Smart Document Recognizer¶
Function¶
This API recognizes text, analyzes layout, extracts key-value pairs, identifies tables in various formatted documents such as certificates, receipts, and forms, and converts the results into a structured JSON format.
Notes and Constraints¶
English and Chinese are both supported, but the support for traditional Chinese characters is limited.
Only images in PNG, JPG, JPEG, BMP, GIF, TIFF, WebP, PCX, ICO or PSD format and PDF files can be recognized. PDF files can only be recognized one page at a time, but you can use the pdf_page_number parameter to specify which page you want to recognize.

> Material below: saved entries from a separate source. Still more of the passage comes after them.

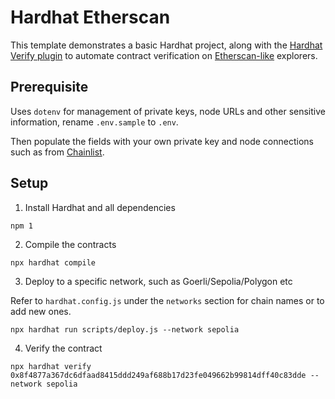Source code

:# Hardhat Etherscan

This template demonstrates a basic Hardhat project, along with the [Hardhat Verify plugin](https://hardhat.org/hardhat-runner/plugins/nomicfoundation-hardhat-verify) to automate contract verification on [Etherscan-like](https://etherscan.io/eaas) explorers.

## Prerequisite 

Uses `dotenv` for management of private keys, node URLs and other sensitive information, rename `.env.sample` to `.env`. 

Then populate the fields with your own private key and node connections such as from [Chainlist](https://chainlist.org/). 

## Setup 

1. Install Hardhat and all dependencies

```
npm 1
```

2. Compile the contracts

```
npx hardhat compile
```

3. Deploy to a specific network, such as Goerli/Sepolia/Polygon etc

Refer to `hardhat.config.js` under the `networks` section for chain names or to add new ones. 

```
npx hardhat run scripts/deploy.js --network sepolia
```

4. Verify the contract

```
npx hardhat verify 0x8f4877a367dc6dfaad8415ddd249af688b17d23fe049662b99814dff40c83dde --network sepolia
```
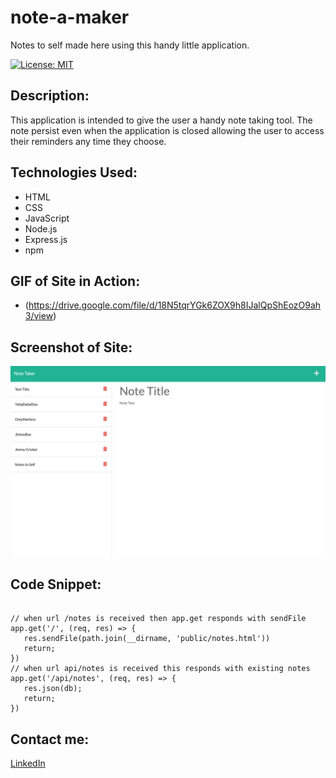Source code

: # note-a-maker

Notes to self made here using this handy little application.


[![License: MIT](https://img.shields.io/badge/License-MIT-yellow.svg)](https://opensource.org/licenses/MIT)

## Description:

This application is intended to give the user a handy note taking tool. The note persist even when the application is closed allowing the user to access their reminders any time they choose.

## Technologies Used:

 * HTML
 * CSS
 * JavaScript
 * Node.js
 * Express.js
 * npm

 ## GIF of Site in Action:

 * (https://drive.google.com/file/d/18N5tqrYGk6ZOX9h8IJalQpShEozO9ah3/view)


 ## Screenshot of Site:

 ![](./public/assets/images/Note-a-Maker-image.png)


 ## Code Snippet:

 ```

 // when url /notes is received then app.get responds with sendFile 
app.get('/', (req, res) => {
    res.sendFile(path.join(__dirname, 'public/notes.html'))
    return;
})
// when url api/notes is received this responds with existing notes
app.get('/api/notes', (req, res) => {
    res.json(db);
    return;
})

 ```

 ## Contact me:

 [LinkedIn](linkedin.com/in/jamesbennett1here)



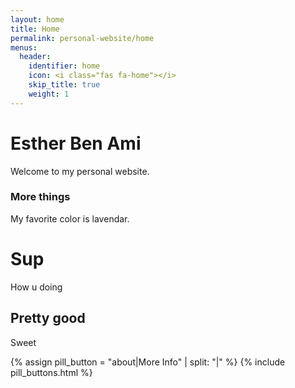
 ```yaml
---
layout: home
title: Home
permalink: personal-website/home
menus:
  header:
    identifier: home
    icon: <i class="fas fa-home"></i>
    skip_title: true
    weight: 1
---
```

# Esther Ben Ami
Welcome to my personal website.

### More things
My favorite color is lavendar.

# Sup
How u doing


## Pretty good
Sweet

{% assign pill_button = "about|More Info" | split: "|" %}
{% include pill_buttons.html %}
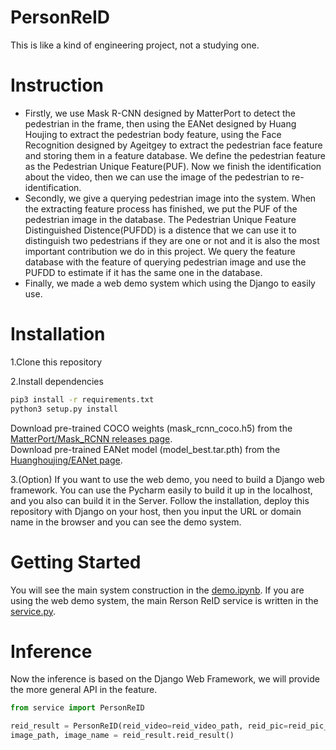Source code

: # PersonReID
  This is like a kind of engineering project, not a studying one.
  
# Instruction
  
* Firstly, we use Mask R-CNN designed by MatterPort to detect the pedestrian in the frame, then using the EANet designed by Huang Houjing to extract the pedestrian body feature, using the Face Recognition designed by Ageitgey to extract the pedestrian face feature and storing them in a feature database. We define the pedestrian feature as the Pedestrian Unique Feature(PUF). Now we finish the identification about the video, then we can use the image of the pedestrian to re-identification.
* Secondly, we give a querying pedestrian image into the system. When the extracting feature process has finished, we put the PUF of the pedestrian image in the database. The Pedestrian Unique Feature Distinguished Distence(PUFDD) is a distence that we can use it to distinguish two pedestrians if they are one or not and it is also the most important contribution we do in this project. We query the feature database with the feature of querying pedestrian image and use the PUFDD to estimate if it has the same one in the database.
* Finally, we made a web demo system which using the Django to easily use.
  
# Installation

1.Clone this repository

2.Install dependencies
```bash
pip3 install -r requirements.txt
python3 setup.py install
```

Download pre-trained COCO weights (mask_rcnn_coco.h5) from the [MatterPort/Mask_RCNN releases page](https://github.com/matterport/Mask_RCNN/releases).<br/>
Download pre-trained EANet model (model_best.tar.pth) from the [Huanghoujing/EANet page](https://drive.google.com/open?id=1pmH8vFYgu_1IFdu-RmK4hYB9J8ft5LjU).

3.(Option) If you want to use the web demo, you need to build a Django web framework. You can use the Pycharm easily to build it up in the localhost, and you also can build it in the Server. Follow the installation, deploy this repository with Django on your host,  then you input the URL or domain name in the browser and you can see the demo system.

# Getting Started
You will see the main system construction in the [demo.ipynb](https://github.com/MikeCun/PersonReID/blob/master/demo.ipynb).
If you are using the web demo system, the main Rerson ReID service is written in the [service.py](https://github.com/MikeCun/PersonReID/blob/master/service.py).

# Inference
Now the inference is based on the Django Web Framework, we will provide the more general API in the feature.
```python
from service import PersonReID

reid_result = PersonReID(reid_video=reid_video_path, reid_pic=reid_pic_path)
image_path, image_name = reid_result.reid_result()
```
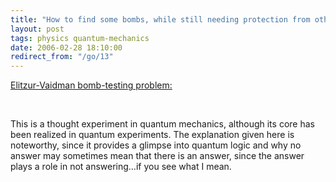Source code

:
 ```yaml
---
title: "How to find some bombs, while still needing protection from others"
layout: post
tags: physics quantum-mechanics
date: 2006-02-28 18:10:00
redirect_from: "/go/13"
---
```


[Elitzur-Vaidman bomb-testing problem:](http://www.answers.com/topic/elitzur-vaidman-bomb-testing-problem)

&nbsp;

This is a thought experiment in quantum mechanics, although its core has been realized in quantum experiments. The explanation given here is noteworthy, since it provides a glimpse into quantum logic and why no answer may sometimes mean that there is an answer, since the answer plays a role in not answering…if you see what I mean.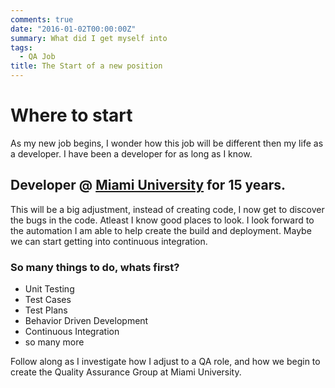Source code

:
 ```yaml
---
comments: true
date: "2016-01-02T00:00:00Z"
summary: What did I get myself into
tags:
  - QA Job
title: The Start of a new position
---
```


# Where to start

As my new job begins, I wonder how this job will be different then my life as a developer. I have been a developer for as long as I know.

## Developer @ [Miami University](https://miamioh.edu) for 15 years.

This will be a big adjustment, instead of creating code, I now get to discover the bugs in the code. Atleast I know good places to look.
I look forward to the automation I am able to help create the build and deployment. Maybe we can start getting into continuous integration.

### So many things to do, whats first?

- Unit Testing
- Test Cases
- Test Plans
- Behavior Driven Development
- Continuous Integration
- so many more

Follow along as I investigate how I adjust to a QA role, and how we begin to create the Quality Assurance Group at Miami University.

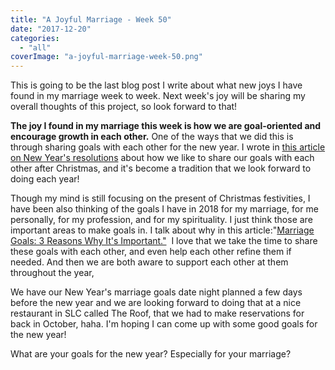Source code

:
```yaml
---
title: "A Joyful Marriage - Week 50"
date: "2017-12-20"
categories: 
  - "all"
coverImage: "a-joyful-marriage-week-50.png"
---
```


This is going to be the last blog post I write about what new joys I have found in my marriage week to week. Next week's joy will be sharing my overall thoughts of this project, so look forward to that!

**The joy I found in my marriage this week is how we are goal-oriented and encourage growth in each other.** One of the ways that we did this is through sharing goals with each other for the new year. I wrote in [this article on New Year's resolutions](https://freshlymarried.com/new-years-resolutions-married-style/) about how we like to share our goals with each other after Christmas, and it's become a tradition that we look forward to doing each year!

Though my mind is still focusing on the present of Christmas festivities, I have been also thinking of the goals I have in 2018 for my marriage, for me personally, for my profession, and for my spirituality. I just think those are important areas to make goals in. I talk about why in this article:"[Marriage Goals: 3 Reasons Why It's Important."](https://freshlymarried.com/marriage-goals-3-reasons-why-its-important/)  I love that we take the time to share these goals with each other, and even help each other refine them if needed. And then we are both aware to support each other at them throughout the year,

We have our New Year's marriage goals date night planned a few days before the new year and we are looking forward to doing that at a nice restaurant in SLC called The Roof, that we had to make reservations for back in October, haha. I'm hoping I can come up with some good goals for the new year!

What are your goals for the new year? Especially for your marriage?
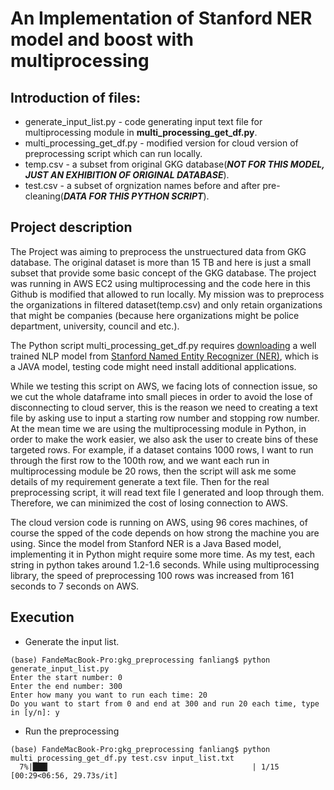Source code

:# An Implementation of Stanford NER model and boost with multiprocessing

## Introduction of files:

* generate_input_list.py - code generating input text file for multiprocessing module in __multi_processing_get_df.py__.
* multi_processing_get_df.py - modified version for cloud version of preprocessing script which can run locally.
* temp.csv - a subset from original GKG database(__*NOT FOR THIS MODEL, JUST AN EXHIBITION OF ORIGINAL DATABASE*__).
* test.csv - a subset of orgnization names before and after pre-cleaning(__*DATA FOR THIS PYTHON SCRIPT*__).

## Project description

The Project was aiming to preprocess the unstruectured data from GKG database. The original dataset is more than 15 TB and here is just a small subset that provide some basic concept of the GKG database. The project was running in AWS EC2 using multiprocessing and the code here in this Github is modified that allowed to run locally. My mission was to preprocess the organizations in filtered dataset(temp.csv) and only retain organizations that might be companies (because here organizations might be police department, university, council and etc.).

The Python script multi_processing_get_df.py requires [downloading](https://nlp.stanford.edu/software/stanford-ner-2018-10-16.zip) a well trained NLP model from [Stanford Named Entity Recognizer (NER)](https://nlp.stanford.edu/software/CRF-NER.html), which is a JAVA model, testing code might need install additional applications.

While we testing this script on AWS, we facing lots of connection issue, so we cut the whole dataframe into small pieces in order to avoid the lose of disconnecting to cloud server, this is the reason we need to creating a text file by asking use to input a starting row number and stopping row number.  At the mean time we are using the multiprocessing module in Python, in order to make the work easier, we also ask the user to create bins of these targeted rows. For example, if a dataset contains 1000 rows, I want to run through the first row to the 100th row, and we want each run in multiprocessing module be 20 rows, then the script will ask me some details of my requirement generate a text file. Then for the real preprocessing script, it will read text file I generated and loop through them. Therefore, we can minimized the cost of losing connection to AWS.

The cloud version code is running on AWS, using 96 cores machines, of course the spped of the code depends on how strong the machine you are using. Since the model from Stanford NER is a Java Based model, implementing it in Python might require some more time. As my test, each string in python takes around 1.2-1.6 seconds. While using multiprocessing library, the speed of preprocessing 100 rows was increased from 161 seconds to 7 seconds on AWS.

## Execution

* Generate the input list.

```
(base) FandeMacBook-Pro:gkg_preprocessing fanliang$ python generate_input_list.py
Enter the start number: 0
Enter the end number: 300
Enter how many you want to run each time: 20
Do you want to start from 0 and end at 300 and run 20 each time, type in [y/n]: y
```
* Run the preprocessing

```
(base) FandeMacBook-Pro:gkg_preprocessing fanliang$ python multi_processing_get_df.py test.csv input_list.txt
  7%|███▎                                             | 1/15 [00:29<06:56, 29.73s/it]
```
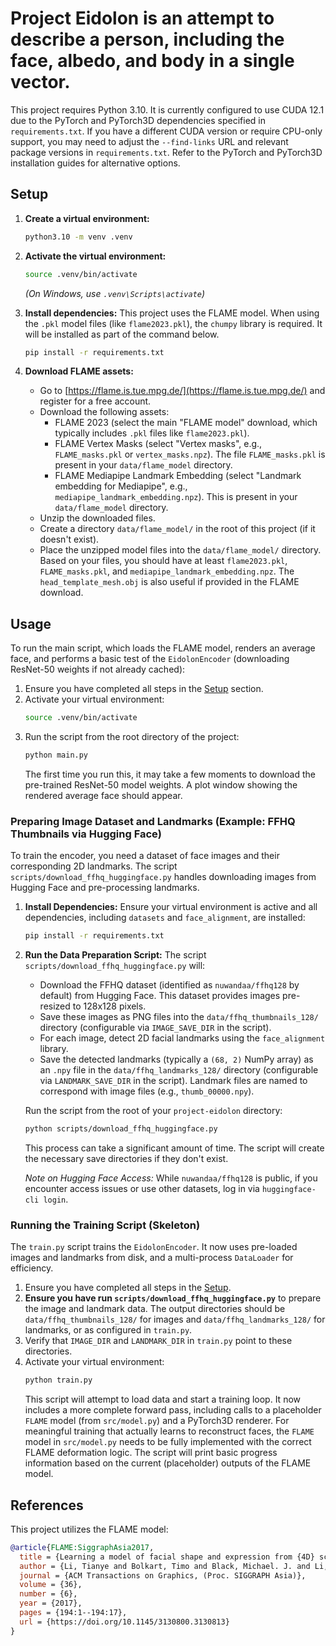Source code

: # Project Eidolon is an attempt to describe a person, including the face, albedo, and body in a single vector.

This project requires Python 3.10.
It is currently configured to use CUDA 12.1 due to the PyTorch and PyTorch3D dependencies specified in `requirements.txt`. If you have a different CUDA version or require CPU-only support, you may need to adjust the `--find-links` URL and relevant package versions in `requirements.txt`. Refer to the PyTorch and PyTorch3D installation guides for alternative options.

## Setup

1.  **Create a virtual environment:**

    ```bash
    python3.10 -m venv .venv
    ```

2.  **Activate the virtual environment:**

    ```bash
    source .venv/bin/activate
    ```
    *(On Windows, use `.venv\Scripts\activate`)*

3.  **Install dependencies:**
    This project uses the FLAME model. When using the `.pkl` model files (like `flame2023.pkl`), the `chumpy` library is required. It will be installed as part of the command below.

    ```bash
    pip install -r requirements.txt
    ```

4.  **Download FLAME assets:**
    *   Go to [https://flame.is.tue.mpg.de/](https://flame.is.tue.mpg.de/) and register for a free account.
    *   Download the following assets:
        *   FLAME 2023 (select the main "FLAME model" download, which typically includes `.pkl` files like `flame2023.pkl`).
        *   FLAME Vertex Masks (select "Vertex masks", e.g., `FLAME_masks.pkl` or `vertex_masks.npz`). The file `FLAME_masks.pkl` is present in your `data/flame_model` directory.
        *   FLAME Mediapipe Landmark Embedding (select "Landmark embedding for Mediapipe", e.g., `mediapipe_landmark_embedding.npz`). This is present in your `data/flame_model` directory.
    *   Unzip the downloaded files.
    *   Create a directory `data/flame_model/` in the root of this project (if it doesn't exist).
    *   Place the unzipped model files into the `data/flame_model/` directory. Based on your files, you should have at least `flame2023.pkl`, `FLAME_masks.pkl`, and `mediapipe_landmark_embedding.npz`. The `head_template_mesh.obj` is also useful if provided in the FLAME download.

## Usage

To run the main script, which loads the FLAME model, renders an average face, and performs a basic test of the `EidolonEncoder` (downloading ResNet-50 weights if not already cached):

1.  Ensure you have completed all steps in the [Setup](#setup) section.
2.  Activate your virtual environment:
    ```bash
    source .venv/bin/activate
    ```
3.  Run the script from the root directory of the project:
    ```bash
    python main.py
    ```
    The first time you run this, it may take a few moments to download the pre-trained ResNet-50 model weights. A plot window showing the rendered average face should appear.

### Preparing Image Dataset and Landmarks (Example: FFHQ Thumbnails via Hugging Face)

To train the encoder, you need a dataset of face images and their corresponding 2D landmarks. The script `scripts/download_ffhq_huggingface.py` handles downloading images from Hugging Face and pre-processing landmarks.

1.  **Install Dependencies:**
    Ensure your virtual environment is active and all dependencies, including `datasets` and `face_alignment`, are installed:
    ```bash
    pip install -r requirements.txt
    ```

2.  **Run the Data Preparation Script:**
    The script `scripts/download_ffhq_huggingface.py` will:
    *   Download the FFHQ dataset (identified as `nuwandaa/ffhq128` by default) from Hugging Face. This dataset provides images pre-resized to 128x128 pixels.
    *   Save these images as PNG files into the `data/ffhq_thumbnails_128/` directory (configurable via `IMAGE_SAVE_DIR` in the script).
    *   For each image, detect 2D facial landmarks using the `face_alignment` library.
    *   Save the detected landmarks (typically a `(68, 2)` NumPy array) as an `.npy` file in the `data/ffhq_landmarks_128/` directory (configurable via `LANDMARK_SAVE_DIR` in the script). Landmark files are named to correspond with image files (e.g., `thumb_00000.npy`).

    Run the script from the root of your `project-eidolon` directory:
    ```bash
    python scripts/download_ffhq_huggingface.py
    ```
    This process can take a significant amount of time. The script will create the necessary save directories if they don't exist.

    *Note on Hugging Face Access:* While `nuwandaa/ffhq128` is public, if you encounter access issues or use other datasets, log in via `huggingface-cli login`.

### Running the Training Script (Skeleton)

The `train.py` script trains the `EidolonEncoder`. It now uses pre-loaded images and landmarks from disk, and a multi-process `DataLoader` for efficiency.

1.  Ensure you have completed all steps in the [Setup](#setup).
2.  **Ensure you have run `scripts/download_ffhq_huggingface.py`** to prepare the image and landmark data. The output directories should be `data/ffhq_thumbnails_128/` for images and `data/ffhq_landmarks_128/` for landmarks, or as configured in `train.py`.
3.  Verify that `IMAGE_DIR` and `LANDMARK_DIR` in `train.py` point to these directories.
4.  Activate your virtual environment:
    ```bash
    python train.py
    ```
    This script will attempt to load data and start a training loop. It now includes a more complete forward pass, including calls to a placeholder `FLAME` model (from `src/model.py`) and a PyTorch3D renderer. For meaningful training that actually learns to reconstruct faces, the `FLAME` model in `src/model.py` needs to be fully implemented with the correct FLAME deformation logic. The script will print basic progress information based on the current (placeholder) outputs of the FLAME model.

## References

This project utilizes the FLAME model:

```bibtex
@article{FLAME:SiggraphAsia2017, 
  title = {Learning a model of facial shape and expression from {4D} scans}, 
  author = {Li, Tianye and Bolkart, Timo and Black, Michael. J. and Li, Hao and Romero, Javier}, 
  journal = {ACM Transactions on Graphics, (Proc. SIGGRAPH Asia)}, 
  volume = {36}, 
  number = {6}, 
  year = {2017}, 
  pages = {194:1--194:17},
  url = {https://doi.org/10.1145/3130800.3130813} 
}
```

No side of the image can be smaller than 15 or larger than 8,192 pixels.
The area to be recognized must occupy more than 80% of the image. When scanning a table, ensure that all text and its surrounding area are included in the image.
An image can be rotated to any angle.
For more accurate recognition results, the number of characters on a single page must be limited to 1,800 or less.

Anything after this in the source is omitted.